#### Items from a dataset:
_ _ _ _ _

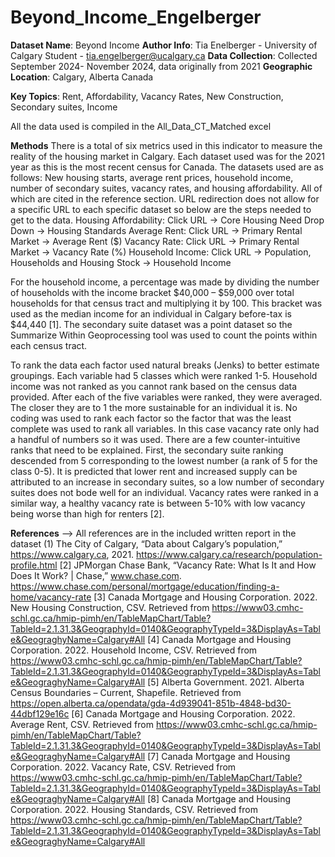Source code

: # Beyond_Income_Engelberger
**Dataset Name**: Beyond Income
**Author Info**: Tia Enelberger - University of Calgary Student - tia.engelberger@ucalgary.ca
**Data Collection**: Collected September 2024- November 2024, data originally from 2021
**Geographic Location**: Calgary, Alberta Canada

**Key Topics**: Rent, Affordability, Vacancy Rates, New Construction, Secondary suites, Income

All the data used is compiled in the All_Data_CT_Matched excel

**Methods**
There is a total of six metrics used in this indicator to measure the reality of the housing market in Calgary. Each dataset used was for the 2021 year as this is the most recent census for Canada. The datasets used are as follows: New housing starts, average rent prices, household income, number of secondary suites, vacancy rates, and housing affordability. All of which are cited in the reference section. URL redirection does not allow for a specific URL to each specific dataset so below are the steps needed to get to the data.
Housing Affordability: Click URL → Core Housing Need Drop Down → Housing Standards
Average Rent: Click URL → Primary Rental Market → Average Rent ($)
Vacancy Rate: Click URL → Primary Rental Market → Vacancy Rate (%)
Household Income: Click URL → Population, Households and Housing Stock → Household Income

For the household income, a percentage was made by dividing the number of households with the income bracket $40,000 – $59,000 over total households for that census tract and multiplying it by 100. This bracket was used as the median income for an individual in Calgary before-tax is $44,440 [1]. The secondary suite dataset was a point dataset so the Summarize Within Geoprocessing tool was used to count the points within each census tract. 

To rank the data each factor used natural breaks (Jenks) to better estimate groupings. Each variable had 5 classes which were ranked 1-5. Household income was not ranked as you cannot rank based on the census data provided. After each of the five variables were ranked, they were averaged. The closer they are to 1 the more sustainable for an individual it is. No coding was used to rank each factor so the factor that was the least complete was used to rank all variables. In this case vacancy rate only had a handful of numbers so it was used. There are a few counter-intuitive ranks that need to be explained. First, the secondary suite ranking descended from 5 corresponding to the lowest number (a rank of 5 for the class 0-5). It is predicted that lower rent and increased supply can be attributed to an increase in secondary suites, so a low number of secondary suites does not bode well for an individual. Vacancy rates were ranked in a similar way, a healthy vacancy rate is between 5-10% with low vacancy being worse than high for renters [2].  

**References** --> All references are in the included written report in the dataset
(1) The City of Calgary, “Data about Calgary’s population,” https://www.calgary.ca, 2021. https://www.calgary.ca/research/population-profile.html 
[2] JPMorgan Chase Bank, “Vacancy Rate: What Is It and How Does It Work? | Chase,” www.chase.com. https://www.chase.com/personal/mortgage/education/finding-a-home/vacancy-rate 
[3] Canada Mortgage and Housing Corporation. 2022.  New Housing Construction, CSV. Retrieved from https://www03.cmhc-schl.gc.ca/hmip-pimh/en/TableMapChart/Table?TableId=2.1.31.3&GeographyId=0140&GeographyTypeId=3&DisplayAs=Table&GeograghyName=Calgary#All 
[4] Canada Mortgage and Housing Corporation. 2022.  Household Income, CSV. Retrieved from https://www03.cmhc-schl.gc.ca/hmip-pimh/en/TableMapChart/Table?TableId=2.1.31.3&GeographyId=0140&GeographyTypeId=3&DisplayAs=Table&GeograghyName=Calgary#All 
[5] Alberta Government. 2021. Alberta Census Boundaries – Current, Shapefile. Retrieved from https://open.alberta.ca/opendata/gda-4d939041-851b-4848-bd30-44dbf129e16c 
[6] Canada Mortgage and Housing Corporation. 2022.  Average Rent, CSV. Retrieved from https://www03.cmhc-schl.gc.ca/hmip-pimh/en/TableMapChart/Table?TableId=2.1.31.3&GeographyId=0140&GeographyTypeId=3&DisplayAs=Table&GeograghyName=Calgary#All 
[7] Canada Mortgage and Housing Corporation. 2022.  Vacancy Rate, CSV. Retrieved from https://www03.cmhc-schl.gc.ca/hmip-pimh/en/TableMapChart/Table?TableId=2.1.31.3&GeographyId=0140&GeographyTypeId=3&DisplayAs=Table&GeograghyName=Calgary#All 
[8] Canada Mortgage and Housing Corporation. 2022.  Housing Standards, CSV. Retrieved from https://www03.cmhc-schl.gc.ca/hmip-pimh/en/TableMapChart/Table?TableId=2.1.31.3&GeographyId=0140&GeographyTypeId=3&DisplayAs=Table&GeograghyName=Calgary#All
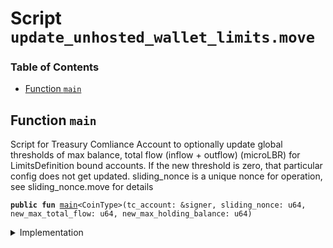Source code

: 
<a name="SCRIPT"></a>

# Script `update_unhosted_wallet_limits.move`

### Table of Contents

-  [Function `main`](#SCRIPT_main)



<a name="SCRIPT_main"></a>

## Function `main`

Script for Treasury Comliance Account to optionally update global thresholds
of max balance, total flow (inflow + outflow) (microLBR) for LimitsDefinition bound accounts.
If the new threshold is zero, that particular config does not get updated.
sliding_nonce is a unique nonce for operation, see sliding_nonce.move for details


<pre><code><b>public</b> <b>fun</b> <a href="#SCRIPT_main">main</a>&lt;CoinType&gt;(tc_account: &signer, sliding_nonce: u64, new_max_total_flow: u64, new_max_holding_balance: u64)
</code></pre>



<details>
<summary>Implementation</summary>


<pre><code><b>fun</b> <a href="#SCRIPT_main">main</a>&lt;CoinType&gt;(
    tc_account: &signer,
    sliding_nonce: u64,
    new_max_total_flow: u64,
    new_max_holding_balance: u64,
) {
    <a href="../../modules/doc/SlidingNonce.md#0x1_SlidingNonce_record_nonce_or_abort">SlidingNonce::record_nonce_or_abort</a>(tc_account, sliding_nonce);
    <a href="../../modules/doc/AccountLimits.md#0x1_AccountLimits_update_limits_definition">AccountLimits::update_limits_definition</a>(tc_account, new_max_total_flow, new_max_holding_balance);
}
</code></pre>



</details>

_ _ _ _ _

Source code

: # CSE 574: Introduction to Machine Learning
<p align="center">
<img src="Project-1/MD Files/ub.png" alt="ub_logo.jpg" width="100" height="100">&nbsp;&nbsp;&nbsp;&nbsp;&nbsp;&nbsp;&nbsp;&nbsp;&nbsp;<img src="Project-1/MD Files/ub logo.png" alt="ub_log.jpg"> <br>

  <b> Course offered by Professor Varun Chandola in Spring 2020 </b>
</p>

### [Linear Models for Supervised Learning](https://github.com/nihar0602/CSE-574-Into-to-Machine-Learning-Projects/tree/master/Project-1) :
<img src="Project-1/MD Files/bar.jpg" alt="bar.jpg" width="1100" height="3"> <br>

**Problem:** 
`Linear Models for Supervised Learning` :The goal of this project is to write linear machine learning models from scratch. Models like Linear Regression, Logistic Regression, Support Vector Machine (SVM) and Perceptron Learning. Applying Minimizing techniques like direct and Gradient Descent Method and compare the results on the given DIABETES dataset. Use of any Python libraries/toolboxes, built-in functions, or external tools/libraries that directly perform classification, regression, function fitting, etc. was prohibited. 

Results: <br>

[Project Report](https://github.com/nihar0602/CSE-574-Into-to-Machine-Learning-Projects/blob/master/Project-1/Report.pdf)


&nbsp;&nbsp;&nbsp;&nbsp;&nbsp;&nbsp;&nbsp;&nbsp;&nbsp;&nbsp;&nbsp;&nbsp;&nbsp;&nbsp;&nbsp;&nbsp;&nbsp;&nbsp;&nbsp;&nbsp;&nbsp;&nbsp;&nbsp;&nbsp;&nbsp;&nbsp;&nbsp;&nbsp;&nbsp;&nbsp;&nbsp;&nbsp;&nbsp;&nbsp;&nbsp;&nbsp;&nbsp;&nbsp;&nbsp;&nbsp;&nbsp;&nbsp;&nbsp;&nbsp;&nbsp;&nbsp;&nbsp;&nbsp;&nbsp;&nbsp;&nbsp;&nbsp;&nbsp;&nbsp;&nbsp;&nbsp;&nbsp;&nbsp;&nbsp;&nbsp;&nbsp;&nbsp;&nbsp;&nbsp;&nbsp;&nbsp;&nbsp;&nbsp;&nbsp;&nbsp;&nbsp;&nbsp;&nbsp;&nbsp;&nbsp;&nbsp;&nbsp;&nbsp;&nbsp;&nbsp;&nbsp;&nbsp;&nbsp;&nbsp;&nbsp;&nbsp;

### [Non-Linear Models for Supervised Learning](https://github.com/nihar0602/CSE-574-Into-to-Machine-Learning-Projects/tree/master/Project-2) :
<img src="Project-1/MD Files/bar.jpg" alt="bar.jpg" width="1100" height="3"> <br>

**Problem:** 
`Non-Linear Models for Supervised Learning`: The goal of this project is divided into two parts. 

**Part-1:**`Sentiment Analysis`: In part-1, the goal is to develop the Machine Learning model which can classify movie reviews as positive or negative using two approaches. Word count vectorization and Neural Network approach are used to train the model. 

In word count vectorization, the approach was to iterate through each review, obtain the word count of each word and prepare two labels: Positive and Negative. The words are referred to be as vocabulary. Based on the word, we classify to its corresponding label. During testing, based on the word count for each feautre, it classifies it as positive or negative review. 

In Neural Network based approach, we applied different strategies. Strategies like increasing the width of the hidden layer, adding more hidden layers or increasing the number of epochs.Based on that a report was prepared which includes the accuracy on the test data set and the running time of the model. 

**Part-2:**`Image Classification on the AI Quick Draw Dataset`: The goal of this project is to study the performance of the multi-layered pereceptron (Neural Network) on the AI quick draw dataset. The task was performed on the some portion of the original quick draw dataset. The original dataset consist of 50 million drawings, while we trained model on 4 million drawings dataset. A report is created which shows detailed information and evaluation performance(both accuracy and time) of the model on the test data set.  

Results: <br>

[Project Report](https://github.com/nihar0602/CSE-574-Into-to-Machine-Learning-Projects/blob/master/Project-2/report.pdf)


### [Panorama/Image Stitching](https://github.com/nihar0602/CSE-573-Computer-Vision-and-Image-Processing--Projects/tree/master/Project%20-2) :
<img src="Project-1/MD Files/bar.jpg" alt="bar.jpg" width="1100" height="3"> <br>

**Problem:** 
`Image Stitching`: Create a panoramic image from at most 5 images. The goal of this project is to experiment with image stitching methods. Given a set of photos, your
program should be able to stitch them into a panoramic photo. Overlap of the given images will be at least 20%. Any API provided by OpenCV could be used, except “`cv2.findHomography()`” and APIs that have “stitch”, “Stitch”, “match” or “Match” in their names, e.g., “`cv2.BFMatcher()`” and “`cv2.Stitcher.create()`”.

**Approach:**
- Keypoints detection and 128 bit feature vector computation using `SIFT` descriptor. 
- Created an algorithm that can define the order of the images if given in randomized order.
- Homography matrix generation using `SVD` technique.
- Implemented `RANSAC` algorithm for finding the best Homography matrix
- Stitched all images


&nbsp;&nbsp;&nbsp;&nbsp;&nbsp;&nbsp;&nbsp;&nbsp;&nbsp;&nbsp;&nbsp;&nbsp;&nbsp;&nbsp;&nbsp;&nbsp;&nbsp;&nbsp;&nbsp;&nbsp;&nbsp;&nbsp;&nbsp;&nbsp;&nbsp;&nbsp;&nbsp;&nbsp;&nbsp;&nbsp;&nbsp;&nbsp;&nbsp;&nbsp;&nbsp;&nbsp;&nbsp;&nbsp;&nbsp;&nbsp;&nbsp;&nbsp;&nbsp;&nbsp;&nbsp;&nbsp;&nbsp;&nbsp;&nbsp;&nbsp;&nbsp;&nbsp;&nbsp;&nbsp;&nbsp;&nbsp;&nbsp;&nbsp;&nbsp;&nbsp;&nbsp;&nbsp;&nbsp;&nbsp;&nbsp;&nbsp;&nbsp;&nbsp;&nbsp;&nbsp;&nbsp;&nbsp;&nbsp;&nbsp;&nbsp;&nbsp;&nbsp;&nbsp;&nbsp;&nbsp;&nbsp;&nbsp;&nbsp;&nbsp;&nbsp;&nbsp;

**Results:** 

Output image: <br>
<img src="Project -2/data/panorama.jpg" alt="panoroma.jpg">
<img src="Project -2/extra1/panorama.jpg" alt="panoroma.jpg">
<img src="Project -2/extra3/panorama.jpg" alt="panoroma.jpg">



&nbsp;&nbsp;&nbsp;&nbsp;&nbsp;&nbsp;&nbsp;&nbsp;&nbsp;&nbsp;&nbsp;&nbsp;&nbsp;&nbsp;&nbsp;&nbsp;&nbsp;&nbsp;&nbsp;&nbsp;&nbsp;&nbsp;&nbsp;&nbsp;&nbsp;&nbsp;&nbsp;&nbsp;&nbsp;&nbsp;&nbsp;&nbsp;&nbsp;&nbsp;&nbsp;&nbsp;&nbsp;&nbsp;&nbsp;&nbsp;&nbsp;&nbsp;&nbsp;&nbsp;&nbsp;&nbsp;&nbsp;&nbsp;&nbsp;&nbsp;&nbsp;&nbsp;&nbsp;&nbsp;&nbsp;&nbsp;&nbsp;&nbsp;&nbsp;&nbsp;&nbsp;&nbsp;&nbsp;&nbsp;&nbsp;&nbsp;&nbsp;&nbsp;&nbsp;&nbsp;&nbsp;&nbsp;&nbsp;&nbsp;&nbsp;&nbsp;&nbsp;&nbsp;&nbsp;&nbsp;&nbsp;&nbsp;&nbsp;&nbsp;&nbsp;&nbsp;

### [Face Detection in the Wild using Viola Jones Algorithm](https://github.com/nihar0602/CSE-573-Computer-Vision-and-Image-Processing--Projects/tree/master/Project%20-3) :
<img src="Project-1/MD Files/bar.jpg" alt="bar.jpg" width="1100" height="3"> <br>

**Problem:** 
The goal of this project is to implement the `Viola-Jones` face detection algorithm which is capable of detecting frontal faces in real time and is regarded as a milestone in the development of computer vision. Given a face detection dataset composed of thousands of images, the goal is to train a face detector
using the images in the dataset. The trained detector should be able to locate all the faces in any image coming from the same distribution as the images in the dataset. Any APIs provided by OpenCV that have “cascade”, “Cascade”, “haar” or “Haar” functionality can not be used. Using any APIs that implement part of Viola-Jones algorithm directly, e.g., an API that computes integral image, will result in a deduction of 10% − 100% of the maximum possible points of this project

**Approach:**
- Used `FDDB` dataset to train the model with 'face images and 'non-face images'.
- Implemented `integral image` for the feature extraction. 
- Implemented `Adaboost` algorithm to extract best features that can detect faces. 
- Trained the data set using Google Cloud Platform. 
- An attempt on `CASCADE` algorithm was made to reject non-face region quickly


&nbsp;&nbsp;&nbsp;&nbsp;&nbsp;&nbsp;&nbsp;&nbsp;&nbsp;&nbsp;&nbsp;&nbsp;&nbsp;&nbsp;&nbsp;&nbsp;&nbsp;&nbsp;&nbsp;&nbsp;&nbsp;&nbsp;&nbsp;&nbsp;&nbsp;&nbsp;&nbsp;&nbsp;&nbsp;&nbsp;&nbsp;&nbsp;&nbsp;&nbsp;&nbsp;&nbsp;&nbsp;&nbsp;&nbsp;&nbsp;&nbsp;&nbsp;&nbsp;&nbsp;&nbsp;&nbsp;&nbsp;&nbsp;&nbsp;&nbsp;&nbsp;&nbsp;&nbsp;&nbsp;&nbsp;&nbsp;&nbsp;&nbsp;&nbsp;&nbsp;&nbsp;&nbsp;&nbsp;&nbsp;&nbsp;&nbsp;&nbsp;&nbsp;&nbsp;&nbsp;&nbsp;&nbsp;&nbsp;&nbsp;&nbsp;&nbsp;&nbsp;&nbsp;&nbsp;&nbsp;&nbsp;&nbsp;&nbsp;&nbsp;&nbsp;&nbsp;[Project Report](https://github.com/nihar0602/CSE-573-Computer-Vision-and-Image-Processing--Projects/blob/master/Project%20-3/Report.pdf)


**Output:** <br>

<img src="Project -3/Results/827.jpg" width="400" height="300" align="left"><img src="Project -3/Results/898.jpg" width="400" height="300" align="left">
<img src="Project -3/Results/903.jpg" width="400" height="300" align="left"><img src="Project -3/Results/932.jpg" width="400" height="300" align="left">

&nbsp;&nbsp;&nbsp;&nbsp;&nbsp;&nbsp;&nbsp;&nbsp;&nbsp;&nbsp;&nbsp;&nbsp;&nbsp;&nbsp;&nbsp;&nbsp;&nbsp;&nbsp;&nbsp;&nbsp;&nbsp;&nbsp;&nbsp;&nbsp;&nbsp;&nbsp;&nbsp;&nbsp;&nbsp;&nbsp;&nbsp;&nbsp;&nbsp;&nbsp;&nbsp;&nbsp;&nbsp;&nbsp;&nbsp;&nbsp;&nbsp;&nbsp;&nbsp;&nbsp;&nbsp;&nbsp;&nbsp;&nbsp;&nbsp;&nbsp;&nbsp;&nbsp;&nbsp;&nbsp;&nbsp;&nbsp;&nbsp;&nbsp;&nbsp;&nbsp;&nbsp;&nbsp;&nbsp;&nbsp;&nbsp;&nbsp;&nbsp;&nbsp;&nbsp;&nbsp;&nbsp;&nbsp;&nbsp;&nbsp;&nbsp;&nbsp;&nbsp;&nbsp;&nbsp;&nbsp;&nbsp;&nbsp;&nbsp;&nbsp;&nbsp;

_ _ _ _ _

#### TASK REQUIREMENTS:
Only the lines above from the line with "(1) The City" to the line with "[3] Canada Mortgage", those two lines included, should be reproduced exactly.

#### PROBLEM SOLUTION:
(1) The City of Calgary, “Data about Calgary’s population,” https://www.calgary.ca, 2021. https://www.calgary.ca/research/population-profile.html 
[2] JPMorgan Chase Bank, “Vacancy Rate: What Is It and How Does It Work? | Chase,” www.chase.com. https://www.chase.com/personal/mortgage/education/finding-a-home/vacancy-rate 
[3] Canada Mortgage and Housing Corporation. 2022.  New Housing Construction, CSV. Retrieved from https://www03.cmhc-schl.gc.ca/hmip-pimh/en/TableMapChart/Table?TableId=2.1.31.3&GeographyId=0140&GeographyTypeId=3&DisplayAs=Table&GeograghyName=Calgary#All 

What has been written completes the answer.